A smartphone app (Azumio Instant Heart Rate) may be a non-invasive method for identifying individuals with diabetes by detecting a “digital biomarker” of vascular changes, new research suggests.
The findings were published online August 17 in Nature Medicine by Robert Avram, MD, Department of Medicine and Cardiovascular Research Institute, University of California, San Francisco, and colleagues from UCSF and
The approach uses photoplethysmography (PPG), an optical technique that detects blood flow changes through a vascular bed by shining light into tissue, such as at a fingertip or wrist, and quantifies the backscattered light corresponding to changes in blood volume. PPG is already used clinically to measure heart rate and peripheral oxygen saturation, and technological advances now enable PPG measurement from a smartphone’s camera and flashlight.

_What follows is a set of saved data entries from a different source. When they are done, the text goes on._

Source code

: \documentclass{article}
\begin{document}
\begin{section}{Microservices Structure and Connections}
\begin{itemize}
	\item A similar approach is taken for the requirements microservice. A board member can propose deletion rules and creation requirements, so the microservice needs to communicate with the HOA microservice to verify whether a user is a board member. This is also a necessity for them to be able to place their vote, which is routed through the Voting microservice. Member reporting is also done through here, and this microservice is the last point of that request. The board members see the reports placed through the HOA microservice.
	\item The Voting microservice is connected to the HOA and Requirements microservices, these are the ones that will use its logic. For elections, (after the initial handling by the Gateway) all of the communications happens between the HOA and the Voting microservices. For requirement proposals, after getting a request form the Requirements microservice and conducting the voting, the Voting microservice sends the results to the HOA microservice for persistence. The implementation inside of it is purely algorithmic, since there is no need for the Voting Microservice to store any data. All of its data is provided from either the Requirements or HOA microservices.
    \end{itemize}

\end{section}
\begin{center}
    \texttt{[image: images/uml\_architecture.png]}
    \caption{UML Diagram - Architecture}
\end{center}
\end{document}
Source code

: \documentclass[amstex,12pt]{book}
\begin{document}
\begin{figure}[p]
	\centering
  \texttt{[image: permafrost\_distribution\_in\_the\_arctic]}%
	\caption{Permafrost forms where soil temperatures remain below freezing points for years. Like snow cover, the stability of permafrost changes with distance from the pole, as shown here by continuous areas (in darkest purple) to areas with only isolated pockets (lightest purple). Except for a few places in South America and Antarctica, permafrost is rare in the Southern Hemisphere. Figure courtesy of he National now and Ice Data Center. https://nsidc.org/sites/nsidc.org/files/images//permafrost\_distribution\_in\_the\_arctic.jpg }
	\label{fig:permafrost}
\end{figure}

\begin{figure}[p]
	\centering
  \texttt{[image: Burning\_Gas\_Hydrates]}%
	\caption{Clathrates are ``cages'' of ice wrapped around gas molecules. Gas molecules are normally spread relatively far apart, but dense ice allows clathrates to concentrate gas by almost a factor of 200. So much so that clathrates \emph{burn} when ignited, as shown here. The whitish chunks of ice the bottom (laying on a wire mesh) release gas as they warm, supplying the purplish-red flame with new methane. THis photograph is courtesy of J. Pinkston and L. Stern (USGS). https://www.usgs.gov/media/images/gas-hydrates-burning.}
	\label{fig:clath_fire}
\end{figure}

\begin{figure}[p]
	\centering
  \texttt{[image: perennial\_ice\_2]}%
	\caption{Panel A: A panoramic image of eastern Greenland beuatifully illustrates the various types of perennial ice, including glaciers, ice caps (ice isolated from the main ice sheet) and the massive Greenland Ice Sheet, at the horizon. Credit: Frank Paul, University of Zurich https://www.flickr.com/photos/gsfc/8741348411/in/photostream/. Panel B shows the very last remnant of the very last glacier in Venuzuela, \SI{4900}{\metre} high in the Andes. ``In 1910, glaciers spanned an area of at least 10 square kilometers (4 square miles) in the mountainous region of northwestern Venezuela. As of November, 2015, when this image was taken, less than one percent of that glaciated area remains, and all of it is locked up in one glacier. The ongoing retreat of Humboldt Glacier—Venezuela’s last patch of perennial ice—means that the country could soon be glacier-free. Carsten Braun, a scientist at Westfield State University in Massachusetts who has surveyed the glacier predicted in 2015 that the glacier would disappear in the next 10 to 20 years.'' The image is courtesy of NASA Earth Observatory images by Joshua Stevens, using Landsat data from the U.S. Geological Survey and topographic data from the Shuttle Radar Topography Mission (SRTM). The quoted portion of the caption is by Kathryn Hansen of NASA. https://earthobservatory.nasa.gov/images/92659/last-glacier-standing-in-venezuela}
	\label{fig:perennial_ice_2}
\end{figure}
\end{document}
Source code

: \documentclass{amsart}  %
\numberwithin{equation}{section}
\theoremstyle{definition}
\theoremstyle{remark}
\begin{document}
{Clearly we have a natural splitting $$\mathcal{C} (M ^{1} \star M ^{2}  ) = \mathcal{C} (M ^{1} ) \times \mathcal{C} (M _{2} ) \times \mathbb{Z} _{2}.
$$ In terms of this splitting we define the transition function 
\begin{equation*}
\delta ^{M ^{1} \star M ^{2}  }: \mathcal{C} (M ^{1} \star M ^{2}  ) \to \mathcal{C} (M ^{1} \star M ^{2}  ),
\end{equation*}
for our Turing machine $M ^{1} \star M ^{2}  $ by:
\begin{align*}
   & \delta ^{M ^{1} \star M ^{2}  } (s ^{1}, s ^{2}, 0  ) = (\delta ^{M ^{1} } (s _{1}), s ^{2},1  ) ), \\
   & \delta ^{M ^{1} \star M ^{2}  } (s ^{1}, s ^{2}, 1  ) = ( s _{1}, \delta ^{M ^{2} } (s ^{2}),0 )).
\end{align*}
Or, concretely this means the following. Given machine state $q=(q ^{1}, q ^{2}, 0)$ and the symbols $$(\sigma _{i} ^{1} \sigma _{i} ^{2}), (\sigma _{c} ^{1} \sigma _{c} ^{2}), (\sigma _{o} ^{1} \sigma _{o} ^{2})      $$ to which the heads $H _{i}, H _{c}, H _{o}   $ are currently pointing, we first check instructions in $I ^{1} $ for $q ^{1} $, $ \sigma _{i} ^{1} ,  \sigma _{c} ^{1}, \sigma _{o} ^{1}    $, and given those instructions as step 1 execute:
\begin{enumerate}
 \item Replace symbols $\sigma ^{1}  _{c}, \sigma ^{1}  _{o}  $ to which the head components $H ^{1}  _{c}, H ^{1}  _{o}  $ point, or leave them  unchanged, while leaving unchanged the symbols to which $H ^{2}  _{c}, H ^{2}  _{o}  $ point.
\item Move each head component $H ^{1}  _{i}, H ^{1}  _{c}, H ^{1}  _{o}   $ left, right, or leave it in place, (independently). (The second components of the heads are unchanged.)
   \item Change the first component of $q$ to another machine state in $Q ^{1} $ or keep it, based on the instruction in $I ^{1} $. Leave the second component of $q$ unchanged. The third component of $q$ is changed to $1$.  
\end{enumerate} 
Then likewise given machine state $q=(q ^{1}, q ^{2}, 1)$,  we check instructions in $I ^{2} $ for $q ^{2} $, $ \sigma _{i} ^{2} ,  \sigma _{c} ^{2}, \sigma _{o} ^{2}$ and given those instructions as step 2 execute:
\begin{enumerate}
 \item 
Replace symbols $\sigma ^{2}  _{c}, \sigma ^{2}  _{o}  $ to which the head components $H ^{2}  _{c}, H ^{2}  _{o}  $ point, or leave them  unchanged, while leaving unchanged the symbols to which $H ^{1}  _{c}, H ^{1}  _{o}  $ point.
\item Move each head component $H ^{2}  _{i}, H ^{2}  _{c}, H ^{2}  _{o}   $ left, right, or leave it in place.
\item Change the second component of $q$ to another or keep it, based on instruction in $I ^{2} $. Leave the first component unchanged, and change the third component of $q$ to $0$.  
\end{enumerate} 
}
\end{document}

“Diabetes can be asymptomatic for a long period of time, making it much harder to diagnose…To date, non-invasive and widely-scalable tools to detect diabetes have been lacking, motivating us to develop this algorithm,” Avram said in a UCSF statement.
He first reported preliminary results from the app in a small number of patients at the American College of Cardiology meeting in 2019, as reported by Medscape Medical News.
Wide Availability of Smartphones Gives Opportunities
The researchers note that, globally, half of all people living with diabetes are undiagnosed (about 224 million), and 79% live in low- and middle-income countries. “The rapid worldwide adoption of smart devices over the past decade provides an opportunity to develop non-invasive, widely scalable digital biomarkers for diseases such as diabetes,” they point out.
Using data from three separate cohorts, the authors developed a deep neural network (DNN) to detect patterns captured by PPG from common diabetes manifestations such as endothelial dysfunction, arterial stiffness, and neuropathy. Adding clinical factors such as age, gender, race/ethnicity, and body mass index (BMI) further improved diabetes prediction.
“We demonstrate that PPG recorded using consumer-owned smartphones can provide a readily attainable digital biomarker of prevalent diabetes that is independent of standard risk factors and comorbidities,” they write.
“Remote capture of diabetes-predictive PPG information from ambulatory users is feasible and provides an easily scalable, non-invasive complement to diabetes risk prediction.”
The “primary” cohort consisted of 53,870 participants from the Health eHeart study with over 2.5 million PPG recordings over a 4-year period. Of those, 6.6% (3564) self-reported that they had diabetes. In this group, sensitivity of the DNN for detecting diabetes was 75%, specificity 65%, positive predictive value 13%, and negative predictive value, 97%.
In a second, “contemporary” cohort of 7806 participants — those newly enrolled into Health eHeart from May 1 to December 31, 2018 — those values were 81% (sensitivity), 54% (specificity), 14.5% (positive predictive value), and 96.7% (negative predictive value).
Similar results were seen in a third, “clinic” cohort of 181 individuals derived from consecutive patients referred to three cardiovascular prevention clinics (two in San Francisco, one in Montreal) between November 1, 2018 and July 30, 2019, as well as in a sensitivity analysis that included only individuals with laboratory-confirmed diabetes.
Algorithm Performance Equivalent to Mammography, Cervical Cytology
The output of the DNN, called the DNN score, remained independently predictive of diabetes after adjustment for age, gender, race/ethnicity and BMI. The DNN score was also significantly and positively associated with
A1c (P ≤ .001).
“A readily attainable, non-invasive digital biomarker of diabetes could facilitate disease detection by making it easier to identify at-risk individuals who would benefit from confirmatory diagnostic testing using A1c data. Such a tool would have particular impact in underserved populations and those out of reach of traditional medical care,” they conclude.
The study was supported by Fonds de la recherche en santé du Quèbec; the National Heart, Lung, and Blood Institute; the National Institutes of Health; and the Health eHeart Alliance. Avram has disclosed no relevant financial relationships. Several coauthors have disclosed relationships with industry; the full list can be found with the original article. One of the coauthors is an employee of Azumio, the maker of the smartphone app. Azumio provided no financial support for this study and provided only access to the data.